* _Problem statement_
Among the records that follow, set down only the lines from the one containing "2.Created Table of Item Model" to the one containing "You can click", both included, exactly.

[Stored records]
------------------------------------

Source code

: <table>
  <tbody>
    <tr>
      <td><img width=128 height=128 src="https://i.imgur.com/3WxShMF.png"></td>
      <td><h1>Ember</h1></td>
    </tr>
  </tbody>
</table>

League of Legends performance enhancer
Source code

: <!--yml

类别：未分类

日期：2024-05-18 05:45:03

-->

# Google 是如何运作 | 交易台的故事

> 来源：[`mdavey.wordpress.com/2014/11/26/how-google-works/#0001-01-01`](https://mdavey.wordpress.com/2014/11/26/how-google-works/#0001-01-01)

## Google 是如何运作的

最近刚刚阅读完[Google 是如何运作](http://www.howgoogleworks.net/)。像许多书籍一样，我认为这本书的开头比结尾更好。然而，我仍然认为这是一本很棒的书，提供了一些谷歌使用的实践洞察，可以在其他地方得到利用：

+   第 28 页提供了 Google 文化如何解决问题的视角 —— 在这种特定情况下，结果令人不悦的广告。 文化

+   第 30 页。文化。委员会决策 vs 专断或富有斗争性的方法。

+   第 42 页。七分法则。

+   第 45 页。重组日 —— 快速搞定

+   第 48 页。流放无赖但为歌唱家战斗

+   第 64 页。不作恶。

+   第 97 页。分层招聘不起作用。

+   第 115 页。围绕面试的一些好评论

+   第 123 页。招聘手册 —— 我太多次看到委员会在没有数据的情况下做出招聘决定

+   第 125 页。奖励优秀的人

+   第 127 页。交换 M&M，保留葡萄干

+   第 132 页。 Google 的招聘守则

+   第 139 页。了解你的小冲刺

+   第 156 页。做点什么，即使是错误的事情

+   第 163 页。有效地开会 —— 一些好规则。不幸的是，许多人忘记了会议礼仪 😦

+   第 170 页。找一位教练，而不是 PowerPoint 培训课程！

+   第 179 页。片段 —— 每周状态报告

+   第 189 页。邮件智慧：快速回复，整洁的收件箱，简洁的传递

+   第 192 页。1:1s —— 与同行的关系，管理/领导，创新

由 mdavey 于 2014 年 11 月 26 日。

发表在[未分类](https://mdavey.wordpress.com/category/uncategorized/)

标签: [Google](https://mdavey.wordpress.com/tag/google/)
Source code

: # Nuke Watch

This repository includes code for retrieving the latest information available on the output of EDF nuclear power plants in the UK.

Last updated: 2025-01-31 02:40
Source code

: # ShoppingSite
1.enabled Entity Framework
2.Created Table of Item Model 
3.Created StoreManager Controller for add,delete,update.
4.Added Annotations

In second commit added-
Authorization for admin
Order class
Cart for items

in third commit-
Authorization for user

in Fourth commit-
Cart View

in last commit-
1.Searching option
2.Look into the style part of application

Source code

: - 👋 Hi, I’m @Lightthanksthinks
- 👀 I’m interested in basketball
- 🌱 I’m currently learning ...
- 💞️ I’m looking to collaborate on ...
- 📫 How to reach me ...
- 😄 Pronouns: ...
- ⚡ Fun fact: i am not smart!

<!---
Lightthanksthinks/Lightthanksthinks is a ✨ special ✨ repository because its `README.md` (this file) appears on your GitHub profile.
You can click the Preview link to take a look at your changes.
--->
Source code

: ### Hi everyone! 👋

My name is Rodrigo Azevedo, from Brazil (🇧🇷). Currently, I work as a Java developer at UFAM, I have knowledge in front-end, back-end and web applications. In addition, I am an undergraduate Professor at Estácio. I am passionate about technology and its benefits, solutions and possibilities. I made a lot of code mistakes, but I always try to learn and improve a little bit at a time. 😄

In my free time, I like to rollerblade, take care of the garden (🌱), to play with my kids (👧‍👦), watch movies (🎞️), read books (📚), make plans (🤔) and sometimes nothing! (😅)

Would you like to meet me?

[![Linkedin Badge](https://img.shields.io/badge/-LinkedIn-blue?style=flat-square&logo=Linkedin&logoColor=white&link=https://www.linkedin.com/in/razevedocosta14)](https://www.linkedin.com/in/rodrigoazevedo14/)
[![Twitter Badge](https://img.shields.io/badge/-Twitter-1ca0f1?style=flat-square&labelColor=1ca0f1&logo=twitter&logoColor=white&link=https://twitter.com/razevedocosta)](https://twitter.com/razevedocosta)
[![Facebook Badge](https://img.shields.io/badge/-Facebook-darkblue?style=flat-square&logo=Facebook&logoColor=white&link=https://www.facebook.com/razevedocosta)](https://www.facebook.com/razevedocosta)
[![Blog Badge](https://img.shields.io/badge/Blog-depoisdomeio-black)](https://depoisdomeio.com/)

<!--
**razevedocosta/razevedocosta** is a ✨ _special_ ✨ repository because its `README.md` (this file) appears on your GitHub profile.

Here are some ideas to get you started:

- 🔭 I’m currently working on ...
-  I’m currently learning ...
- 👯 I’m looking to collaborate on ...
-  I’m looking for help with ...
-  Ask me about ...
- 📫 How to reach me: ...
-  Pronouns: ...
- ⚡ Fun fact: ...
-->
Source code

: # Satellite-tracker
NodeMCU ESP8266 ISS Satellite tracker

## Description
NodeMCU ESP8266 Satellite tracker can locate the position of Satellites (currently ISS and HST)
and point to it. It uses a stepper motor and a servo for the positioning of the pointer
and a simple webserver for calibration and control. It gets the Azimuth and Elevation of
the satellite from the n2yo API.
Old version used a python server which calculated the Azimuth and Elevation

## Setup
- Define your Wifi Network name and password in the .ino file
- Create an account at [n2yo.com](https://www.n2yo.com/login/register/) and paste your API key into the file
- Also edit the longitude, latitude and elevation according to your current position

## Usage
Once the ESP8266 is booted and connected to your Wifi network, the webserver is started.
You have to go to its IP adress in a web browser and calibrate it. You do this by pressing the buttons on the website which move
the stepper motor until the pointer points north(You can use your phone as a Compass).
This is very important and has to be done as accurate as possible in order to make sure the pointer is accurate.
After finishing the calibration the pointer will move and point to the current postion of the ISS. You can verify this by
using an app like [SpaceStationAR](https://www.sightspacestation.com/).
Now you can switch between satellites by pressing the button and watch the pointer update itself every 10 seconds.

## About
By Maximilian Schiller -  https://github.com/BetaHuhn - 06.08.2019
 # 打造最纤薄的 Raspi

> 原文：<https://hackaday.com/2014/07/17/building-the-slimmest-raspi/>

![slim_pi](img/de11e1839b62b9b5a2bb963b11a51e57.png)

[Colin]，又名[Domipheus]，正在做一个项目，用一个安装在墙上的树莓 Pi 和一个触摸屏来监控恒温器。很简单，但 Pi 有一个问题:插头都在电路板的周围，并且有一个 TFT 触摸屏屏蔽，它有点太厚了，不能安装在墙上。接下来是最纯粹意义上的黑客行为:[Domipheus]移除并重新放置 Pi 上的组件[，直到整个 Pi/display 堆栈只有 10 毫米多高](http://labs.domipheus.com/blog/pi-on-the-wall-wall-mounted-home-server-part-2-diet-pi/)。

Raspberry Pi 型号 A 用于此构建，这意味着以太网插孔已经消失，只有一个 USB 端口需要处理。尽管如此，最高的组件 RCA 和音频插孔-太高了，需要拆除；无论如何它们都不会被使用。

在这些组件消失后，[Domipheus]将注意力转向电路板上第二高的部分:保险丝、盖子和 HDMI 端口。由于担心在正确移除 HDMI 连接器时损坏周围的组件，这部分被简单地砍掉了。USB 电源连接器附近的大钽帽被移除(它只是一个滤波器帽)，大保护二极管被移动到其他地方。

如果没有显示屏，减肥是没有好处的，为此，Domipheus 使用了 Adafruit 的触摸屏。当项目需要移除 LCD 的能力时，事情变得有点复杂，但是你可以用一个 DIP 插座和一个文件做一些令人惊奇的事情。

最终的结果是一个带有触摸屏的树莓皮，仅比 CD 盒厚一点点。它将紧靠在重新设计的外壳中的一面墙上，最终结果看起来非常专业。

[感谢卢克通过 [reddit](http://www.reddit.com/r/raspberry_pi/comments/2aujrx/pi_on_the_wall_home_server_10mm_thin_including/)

------------------------------------

* _Written answer_
2.Created Table of Item Model 
3.Created StoreManager Controller for add,delete,update.
4.Added Annotations

In second commit added-
Authorization for admin
Order class
Cart for items

in third commit-
Authorization for user

in Fourth commit-
Cart View

in last commit-
1.Searching option
2.Look into the style part of application

Source code

: - 👋 Hi, I’m @Lightthanksthinks
- 👀 I’m interested in basketball
- 🌱 I’m currently learning ...
- 💞️ I’m looking to collaborate on ...
- 📫 How to reach me ...
- 😄 Pronouns: ...
- ⚡ Fun fact: i am not smart!

<!---
Lightthanksthinks/Lightthanksthinks is a ✨ special ✨ repository because its `README.md` (this file) appears on your GitHub profile.
You can click the Preview link to take a look at your changes.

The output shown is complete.